Integral involving Dirac Delta function

Question

I have a basic question about integral involving dirac delta function. In my Signals and Systems textbook, it says that $$ \int_{-\infty}^{\infty} f(x) \delta(x)dx = f(0)$$

But what if $f(x)$ is not defined on $x=0$? For example,

$\displaystyle{f(x)=\frac{\sin x}{x}}$.

From Wolframalpha, it says $$ \int_{-\infty}^{\infty} \frac{\sin x}{x} \delta(x) dx =1$$ How do I evaluate such integral?

Answer 1

Every time you have a continuous function $f: \mathbb R \to \mathbb R$ you can define the integral $$\int_{-\infty}^\infty f(x)\delta (x)dx := f(0).$$

In the case of $f(x) = \sin(x)/x$, we have a continuous function defined on $\mathbb R$ if we define $f(0)=1$ because $\lim_{x\to 0}\sin(x)/x=1$. This limit can be computed using Taylor series for example since $\sin(x) = x-x^3/3!+\cdots$.

So, $$\int_{-\infty}^\infty \frac{\sin(x)}{x}\delta (x)dx = \frac{\sin(x)}{x}|_{x=0}=1.$$

Answer 2

You may be thinking Riemann integration. Lebesgue integration, which is more powerful but is not taught in high school, can handle this situation.

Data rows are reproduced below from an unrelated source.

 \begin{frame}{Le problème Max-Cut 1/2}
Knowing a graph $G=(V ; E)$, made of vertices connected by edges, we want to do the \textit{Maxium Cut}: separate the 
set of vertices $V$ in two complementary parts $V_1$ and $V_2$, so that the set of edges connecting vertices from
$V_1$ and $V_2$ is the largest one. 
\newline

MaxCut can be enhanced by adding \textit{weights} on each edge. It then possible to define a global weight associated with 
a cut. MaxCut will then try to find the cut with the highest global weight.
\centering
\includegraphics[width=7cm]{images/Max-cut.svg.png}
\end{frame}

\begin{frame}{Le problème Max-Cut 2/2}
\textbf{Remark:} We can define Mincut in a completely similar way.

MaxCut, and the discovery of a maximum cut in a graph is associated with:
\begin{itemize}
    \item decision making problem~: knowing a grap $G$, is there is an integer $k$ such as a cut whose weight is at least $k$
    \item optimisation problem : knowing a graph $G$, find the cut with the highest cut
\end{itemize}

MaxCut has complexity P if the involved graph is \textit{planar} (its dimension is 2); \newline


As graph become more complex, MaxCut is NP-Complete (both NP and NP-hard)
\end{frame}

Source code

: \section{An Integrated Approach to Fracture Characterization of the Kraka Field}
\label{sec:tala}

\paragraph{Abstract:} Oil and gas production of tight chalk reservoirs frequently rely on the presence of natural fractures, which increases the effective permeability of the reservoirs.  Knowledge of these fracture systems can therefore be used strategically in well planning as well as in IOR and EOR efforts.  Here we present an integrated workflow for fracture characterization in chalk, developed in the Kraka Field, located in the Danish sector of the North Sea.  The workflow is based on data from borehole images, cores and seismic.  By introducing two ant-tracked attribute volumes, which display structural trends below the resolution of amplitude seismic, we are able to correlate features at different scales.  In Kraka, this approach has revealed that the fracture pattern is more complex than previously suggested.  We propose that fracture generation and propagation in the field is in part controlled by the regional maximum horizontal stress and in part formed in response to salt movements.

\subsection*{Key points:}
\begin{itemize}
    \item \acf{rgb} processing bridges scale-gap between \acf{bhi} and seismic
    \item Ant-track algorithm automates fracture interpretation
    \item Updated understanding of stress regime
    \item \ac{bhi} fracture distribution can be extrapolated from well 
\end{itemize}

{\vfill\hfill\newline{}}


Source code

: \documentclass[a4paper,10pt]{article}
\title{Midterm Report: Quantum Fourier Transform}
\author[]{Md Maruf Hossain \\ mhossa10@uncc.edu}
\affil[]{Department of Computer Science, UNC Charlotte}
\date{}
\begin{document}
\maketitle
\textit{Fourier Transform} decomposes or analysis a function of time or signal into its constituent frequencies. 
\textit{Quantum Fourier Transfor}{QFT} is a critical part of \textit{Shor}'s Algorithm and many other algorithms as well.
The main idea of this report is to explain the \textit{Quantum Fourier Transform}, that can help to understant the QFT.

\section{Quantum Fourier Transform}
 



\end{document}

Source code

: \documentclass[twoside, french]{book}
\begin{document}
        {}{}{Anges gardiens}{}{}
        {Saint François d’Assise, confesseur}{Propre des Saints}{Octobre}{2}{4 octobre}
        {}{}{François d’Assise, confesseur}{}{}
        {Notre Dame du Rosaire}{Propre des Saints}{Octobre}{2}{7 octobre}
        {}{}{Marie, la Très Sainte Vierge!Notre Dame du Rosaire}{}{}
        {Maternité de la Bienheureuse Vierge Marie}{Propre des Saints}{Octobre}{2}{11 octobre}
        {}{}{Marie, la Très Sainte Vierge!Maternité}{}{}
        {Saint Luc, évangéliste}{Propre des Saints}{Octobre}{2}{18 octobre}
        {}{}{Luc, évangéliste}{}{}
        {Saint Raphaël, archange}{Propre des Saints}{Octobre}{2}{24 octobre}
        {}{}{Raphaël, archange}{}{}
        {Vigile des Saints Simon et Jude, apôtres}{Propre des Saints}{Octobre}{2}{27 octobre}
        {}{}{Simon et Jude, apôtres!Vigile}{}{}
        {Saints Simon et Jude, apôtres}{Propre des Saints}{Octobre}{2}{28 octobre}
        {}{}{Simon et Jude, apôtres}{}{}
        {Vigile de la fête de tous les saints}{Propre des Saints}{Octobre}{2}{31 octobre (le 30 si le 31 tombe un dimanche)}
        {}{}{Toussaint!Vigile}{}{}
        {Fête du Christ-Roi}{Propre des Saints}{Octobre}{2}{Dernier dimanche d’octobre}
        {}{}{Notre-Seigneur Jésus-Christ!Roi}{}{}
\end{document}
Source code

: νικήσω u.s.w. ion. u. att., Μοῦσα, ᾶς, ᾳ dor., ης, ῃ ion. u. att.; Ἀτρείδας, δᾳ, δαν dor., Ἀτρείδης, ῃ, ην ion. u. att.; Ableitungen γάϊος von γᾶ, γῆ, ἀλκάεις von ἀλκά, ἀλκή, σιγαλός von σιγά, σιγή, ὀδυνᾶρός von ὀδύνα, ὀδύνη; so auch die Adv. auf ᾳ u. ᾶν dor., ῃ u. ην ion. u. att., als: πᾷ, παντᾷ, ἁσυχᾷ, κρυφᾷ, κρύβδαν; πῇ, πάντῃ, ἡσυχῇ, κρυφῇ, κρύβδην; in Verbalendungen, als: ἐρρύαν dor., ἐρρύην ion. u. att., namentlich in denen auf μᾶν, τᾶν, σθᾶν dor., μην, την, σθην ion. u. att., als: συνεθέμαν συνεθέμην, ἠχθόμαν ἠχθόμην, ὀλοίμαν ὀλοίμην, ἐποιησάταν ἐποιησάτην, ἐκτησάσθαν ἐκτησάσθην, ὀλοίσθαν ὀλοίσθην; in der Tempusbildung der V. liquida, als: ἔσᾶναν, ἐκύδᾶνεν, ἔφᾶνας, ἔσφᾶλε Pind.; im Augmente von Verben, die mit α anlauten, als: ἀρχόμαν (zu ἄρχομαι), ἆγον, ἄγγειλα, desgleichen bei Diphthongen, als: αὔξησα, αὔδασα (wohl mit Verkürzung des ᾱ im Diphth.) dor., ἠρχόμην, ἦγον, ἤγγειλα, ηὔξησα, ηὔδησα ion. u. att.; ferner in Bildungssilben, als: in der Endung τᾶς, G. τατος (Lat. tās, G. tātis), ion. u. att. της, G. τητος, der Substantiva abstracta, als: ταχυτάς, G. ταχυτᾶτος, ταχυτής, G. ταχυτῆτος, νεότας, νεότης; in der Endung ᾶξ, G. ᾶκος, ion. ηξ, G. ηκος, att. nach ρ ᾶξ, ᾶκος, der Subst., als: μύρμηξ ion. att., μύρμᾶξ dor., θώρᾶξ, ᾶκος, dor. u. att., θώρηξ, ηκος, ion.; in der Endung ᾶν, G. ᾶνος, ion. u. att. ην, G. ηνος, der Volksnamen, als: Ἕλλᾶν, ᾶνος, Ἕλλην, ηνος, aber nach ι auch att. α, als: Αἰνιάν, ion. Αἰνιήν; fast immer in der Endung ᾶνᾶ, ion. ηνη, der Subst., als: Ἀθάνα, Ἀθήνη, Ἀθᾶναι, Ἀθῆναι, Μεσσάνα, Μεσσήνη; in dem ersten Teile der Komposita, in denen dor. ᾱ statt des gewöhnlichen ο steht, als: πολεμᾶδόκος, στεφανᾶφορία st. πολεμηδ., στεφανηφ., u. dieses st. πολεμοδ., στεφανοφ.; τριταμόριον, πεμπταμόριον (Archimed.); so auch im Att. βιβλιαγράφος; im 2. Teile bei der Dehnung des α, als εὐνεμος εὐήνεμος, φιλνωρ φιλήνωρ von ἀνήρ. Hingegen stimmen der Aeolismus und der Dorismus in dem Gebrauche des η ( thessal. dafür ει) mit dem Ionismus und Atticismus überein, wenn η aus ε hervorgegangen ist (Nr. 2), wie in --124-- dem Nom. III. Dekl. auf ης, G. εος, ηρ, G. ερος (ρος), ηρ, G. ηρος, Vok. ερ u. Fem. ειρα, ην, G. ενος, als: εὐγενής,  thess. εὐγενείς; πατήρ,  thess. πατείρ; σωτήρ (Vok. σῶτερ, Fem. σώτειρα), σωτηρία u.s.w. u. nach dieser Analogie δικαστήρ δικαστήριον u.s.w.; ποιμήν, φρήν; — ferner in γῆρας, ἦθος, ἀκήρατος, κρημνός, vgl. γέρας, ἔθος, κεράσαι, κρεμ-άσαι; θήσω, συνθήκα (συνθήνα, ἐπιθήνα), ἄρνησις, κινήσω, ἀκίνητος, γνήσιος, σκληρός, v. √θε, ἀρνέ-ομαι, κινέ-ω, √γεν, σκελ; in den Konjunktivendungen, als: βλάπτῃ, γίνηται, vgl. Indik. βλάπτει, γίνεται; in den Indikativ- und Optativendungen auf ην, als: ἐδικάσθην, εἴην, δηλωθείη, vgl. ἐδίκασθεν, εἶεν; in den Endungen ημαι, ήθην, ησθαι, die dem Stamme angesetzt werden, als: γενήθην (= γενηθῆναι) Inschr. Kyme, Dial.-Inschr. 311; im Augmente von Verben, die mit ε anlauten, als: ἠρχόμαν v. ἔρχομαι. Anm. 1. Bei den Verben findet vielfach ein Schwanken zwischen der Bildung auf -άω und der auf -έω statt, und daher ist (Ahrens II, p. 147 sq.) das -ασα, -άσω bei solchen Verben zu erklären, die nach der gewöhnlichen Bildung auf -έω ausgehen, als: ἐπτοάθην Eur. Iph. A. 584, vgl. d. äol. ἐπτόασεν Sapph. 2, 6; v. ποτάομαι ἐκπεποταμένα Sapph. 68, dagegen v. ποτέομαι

Like any Riemann integral where the integration range is not a proper subset of the domain of the integrand, this integral, taken as Riemann, cannot be evaluated.

The function $f(x)$ has a removable singularity at $x=0$, as Hugo C Botós points out in his answer. That means the modified Riemann integral $$ \int_{-\infty}^{\infty} g(x) \delta(x) dx =1$$ with $$g(x)= \begin{cases} \frac{sin x}{x},&x\ne 0\\\\ 1,&x=0 \end{cases} $$ can be evaluated.

Lebesgue integration, so to speak, automates this, where a function's domain has gaps of measure 0 (like isolated values).

Different symbols for the types of integration would have removed this ambiguity, but apparently this is not very relevant.